▶ **Exercise**: Each line of the listing that includes the string "longer" needs to be located and copied.

▶ **Data for this exercise**:
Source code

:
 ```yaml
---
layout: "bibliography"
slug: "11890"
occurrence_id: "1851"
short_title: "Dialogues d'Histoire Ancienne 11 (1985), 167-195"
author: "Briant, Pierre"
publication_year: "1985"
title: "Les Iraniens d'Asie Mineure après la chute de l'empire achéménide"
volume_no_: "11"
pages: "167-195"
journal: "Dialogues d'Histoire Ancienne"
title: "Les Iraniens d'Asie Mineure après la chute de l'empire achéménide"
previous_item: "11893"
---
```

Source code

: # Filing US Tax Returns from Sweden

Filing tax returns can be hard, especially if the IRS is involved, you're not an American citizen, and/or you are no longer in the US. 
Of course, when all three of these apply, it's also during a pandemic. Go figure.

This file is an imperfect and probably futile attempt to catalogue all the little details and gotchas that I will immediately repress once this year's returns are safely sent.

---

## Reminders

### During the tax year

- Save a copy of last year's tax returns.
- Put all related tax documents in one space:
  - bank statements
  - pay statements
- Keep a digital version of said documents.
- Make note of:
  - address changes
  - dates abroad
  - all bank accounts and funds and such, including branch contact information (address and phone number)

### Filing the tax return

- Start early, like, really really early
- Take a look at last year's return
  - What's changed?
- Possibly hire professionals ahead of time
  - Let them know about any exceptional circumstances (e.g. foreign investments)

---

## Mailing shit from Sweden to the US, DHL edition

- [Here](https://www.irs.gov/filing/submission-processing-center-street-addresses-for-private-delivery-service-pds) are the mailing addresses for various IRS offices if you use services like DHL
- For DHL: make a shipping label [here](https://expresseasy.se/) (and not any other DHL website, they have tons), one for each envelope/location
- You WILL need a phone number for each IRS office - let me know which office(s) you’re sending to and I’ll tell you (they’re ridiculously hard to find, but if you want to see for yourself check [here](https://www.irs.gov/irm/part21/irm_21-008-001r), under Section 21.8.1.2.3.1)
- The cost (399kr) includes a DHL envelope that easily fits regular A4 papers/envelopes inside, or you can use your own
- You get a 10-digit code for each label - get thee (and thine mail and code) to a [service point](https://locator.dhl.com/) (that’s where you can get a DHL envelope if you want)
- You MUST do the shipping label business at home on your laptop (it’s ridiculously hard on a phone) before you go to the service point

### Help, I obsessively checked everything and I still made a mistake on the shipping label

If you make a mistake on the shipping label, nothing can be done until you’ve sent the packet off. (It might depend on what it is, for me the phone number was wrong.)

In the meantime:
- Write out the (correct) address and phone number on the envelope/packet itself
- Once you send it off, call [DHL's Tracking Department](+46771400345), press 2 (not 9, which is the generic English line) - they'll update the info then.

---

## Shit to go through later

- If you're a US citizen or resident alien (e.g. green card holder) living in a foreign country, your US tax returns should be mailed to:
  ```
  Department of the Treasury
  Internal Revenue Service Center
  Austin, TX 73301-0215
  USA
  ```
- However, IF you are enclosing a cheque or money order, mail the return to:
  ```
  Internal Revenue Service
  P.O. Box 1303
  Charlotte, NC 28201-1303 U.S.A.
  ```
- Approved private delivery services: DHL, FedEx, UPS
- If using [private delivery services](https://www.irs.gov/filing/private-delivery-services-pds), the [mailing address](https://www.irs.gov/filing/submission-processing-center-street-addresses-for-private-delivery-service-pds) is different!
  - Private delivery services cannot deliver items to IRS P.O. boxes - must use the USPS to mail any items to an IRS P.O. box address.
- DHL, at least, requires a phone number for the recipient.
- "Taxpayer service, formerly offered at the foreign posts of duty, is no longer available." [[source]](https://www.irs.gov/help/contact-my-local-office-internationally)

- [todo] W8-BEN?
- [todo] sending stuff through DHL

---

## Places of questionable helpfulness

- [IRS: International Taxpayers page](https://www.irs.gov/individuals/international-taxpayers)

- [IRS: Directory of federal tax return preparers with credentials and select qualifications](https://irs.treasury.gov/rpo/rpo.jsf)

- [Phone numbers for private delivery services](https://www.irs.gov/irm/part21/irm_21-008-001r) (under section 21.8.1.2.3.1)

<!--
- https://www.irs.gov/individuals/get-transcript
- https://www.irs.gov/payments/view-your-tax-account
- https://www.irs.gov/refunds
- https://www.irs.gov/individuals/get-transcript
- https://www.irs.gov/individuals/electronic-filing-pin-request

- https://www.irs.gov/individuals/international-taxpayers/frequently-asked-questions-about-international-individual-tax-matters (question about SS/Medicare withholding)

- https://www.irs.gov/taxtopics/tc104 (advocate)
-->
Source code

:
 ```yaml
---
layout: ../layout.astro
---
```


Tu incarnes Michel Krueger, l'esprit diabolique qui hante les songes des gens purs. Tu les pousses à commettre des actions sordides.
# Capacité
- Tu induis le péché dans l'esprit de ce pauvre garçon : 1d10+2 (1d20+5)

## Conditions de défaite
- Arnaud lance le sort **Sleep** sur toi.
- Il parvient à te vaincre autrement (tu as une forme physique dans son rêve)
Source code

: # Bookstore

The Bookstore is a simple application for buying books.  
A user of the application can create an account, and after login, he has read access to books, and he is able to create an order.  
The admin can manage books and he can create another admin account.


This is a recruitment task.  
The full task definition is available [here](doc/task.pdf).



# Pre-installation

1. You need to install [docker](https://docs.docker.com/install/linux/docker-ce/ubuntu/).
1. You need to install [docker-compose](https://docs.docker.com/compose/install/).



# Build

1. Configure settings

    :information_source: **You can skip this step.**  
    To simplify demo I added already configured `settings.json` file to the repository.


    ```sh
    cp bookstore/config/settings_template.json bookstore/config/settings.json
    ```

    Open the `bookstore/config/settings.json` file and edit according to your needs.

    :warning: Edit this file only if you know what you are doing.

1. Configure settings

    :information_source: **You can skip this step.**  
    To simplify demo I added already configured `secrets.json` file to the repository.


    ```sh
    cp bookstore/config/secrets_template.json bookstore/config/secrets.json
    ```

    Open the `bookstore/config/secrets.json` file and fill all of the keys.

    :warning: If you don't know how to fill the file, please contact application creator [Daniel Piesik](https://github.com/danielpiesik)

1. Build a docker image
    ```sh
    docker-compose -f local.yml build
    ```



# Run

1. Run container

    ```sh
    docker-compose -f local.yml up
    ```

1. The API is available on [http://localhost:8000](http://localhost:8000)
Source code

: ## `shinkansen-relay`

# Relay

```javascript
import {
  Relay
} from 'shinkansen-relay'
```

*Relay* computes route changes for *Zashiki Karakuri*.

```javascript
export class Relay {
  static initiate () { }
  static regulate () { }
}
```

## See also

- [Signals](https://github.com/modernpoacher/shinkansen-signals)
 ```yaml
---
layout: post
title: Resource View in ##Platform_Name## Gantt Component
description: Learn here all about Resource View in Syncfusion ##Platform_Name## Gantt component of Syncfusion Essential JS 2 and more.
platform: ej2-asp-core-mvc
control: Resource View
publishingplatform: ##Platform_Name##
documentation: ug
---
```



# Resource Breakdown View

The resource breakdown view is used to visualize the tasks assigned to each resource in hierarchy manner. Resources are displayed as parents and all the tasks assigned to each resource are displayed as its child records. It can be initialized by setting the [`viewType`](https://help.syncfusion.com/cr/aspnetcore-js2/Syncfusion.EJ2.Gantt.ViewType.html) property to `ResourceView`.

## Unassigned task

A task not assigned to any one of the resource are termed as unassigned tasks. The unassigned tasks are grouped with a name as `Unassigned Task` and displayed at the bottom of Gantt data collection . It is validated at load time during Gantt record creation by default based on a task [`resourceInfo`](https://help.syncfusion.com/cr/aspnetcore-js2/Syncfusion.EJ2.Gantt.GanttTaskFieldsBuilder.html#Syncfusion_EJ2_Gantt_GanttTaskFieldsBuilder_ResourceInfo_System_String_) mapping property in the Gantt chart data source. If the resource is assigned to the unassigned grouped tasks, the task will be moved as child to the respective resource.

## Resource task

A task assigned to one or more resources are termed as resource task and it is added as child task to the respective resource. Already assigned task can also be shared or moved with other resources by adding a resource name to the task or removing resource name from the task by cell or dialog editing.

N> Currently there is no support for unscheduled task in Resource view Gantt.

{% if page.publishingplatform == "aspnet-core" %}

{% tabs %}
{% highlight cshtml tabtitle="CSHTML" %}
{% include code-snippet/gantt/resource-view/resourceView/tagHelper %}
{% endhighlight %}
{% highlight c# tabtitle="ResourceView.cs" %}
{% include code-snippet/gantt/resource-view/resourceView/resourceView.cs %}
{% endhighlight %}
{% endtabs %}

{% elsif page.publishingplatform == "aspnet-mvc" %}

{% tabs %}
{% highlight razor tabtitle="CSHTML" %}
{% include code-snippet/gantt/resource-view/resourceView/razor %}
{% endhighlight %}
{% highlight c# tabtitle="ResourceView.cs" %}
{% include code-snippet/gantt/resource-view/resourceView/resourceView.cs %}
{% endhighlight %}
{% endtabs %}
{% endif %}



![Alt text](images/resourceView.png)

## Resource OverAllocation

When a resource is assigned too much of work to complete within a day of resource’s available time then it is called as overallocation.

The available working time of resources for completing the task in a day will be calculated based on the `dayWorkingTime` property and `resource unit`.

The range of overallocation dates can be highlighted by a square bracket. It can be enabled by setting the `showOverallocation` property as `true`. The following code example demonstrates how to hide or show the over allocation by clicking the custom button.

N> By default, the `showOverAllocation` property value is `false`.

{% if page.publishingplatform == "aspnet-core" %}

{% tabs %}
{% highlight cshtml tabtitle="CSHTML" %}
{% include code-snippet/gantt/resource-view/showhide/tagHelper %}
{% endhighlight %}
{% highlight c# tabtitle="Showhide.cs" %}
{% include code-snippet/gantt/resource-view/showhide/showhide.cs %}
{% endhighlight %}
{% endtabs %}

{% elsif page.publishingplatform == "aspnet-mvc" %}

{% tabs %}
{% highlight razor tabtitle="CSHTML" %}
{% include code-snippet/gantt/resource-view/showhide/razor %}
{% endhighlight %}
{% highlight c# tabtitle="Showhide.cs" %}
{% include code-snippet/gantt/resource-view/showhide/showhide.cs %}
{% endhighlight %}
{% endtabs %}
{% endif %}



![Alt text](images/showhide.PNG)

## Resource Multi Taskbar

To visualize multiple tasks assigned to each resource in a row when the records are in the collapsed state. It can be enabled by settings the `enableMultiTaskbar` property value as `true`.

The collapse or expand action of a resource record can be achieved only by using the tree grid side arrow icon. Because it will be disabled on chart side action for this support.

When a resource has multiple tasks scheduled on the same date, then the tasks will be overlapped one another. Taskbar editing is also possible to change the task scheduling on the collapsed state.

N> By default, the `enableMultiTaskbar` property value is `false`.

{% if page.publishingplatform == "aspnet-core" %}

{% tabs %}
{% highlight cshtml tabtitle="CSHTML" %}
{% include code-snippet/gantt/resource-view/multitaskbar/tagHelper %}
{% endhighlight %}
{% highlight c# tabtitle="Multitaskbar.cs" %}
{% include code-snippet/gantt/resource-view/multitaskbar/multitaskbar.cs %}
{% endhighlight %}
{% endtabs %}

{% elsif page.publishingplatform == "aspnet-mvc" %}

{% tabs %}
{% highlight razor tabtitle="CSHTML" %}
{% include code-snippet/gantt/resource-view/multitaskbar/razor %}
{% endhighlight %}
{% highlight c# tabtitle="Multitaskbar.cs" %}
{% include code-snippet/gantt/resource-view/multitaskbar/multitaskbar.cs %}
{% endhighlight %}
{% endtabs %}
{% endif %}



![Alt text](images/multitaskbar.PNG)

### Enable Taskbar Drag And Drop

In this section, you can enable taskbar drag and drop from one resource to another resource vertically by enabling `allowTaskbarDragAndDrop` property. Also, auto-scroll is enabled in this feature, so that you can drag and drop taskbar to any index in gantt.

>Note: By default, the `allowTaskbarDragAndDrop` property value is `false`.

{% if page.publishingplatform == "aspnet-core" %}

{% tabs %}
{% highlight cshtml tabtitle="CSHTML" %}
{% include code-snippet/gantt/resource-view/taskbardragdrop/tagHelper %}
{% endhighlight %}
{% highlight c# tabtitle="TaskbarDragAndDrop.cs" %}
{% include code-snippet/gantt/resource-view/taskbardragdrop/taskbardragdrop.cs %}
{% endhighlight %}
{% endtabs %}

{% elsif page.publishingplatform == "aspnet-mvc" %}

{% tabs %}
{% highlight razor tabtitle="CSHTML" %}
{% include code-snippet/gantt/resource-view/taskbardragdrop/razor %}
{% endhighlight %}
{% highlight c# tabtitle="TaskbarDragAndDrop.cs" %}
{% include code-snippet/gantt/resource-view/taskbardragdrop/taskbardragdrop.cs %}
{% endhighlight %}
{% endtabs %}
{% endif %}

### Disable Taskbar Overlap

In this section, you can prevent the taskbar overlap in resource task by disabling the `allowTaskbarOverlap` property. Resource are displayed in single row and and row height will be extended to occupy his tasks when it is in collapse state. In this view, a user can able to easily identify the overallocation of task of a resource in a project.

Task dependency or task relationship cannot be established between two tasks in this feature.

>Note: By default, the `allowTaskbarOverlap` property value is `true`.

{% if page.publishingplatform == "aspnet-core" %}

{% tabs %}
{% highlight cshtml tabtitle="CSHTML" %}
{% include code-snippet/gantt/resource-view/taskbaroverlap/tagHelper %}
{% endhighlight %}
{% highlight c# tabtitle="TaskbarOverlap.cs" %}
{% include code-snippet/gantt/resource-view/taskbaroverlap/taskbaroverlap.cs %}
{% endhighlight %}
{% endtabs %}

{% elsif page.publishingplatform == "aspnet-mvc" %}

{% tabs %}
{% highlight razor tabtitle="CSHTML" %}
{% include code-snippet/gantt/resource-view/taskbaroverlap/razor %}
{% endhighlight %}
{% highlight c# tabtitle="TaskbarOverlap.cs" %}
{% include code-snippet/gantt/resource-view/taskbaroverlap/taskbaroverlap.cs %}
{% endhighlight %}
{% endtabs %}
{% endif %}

▶ **Output for this task**:
Filing tax returns can be hard, especially if the IRS is involved, you're not an American citizen, and/or you are no longer in the US. 
- "Taxpayer service, formerly offered at the foreign posts of duty, is no longer available." [[source]](https://www.irs.gov/help/contact-my-local-office-internationally)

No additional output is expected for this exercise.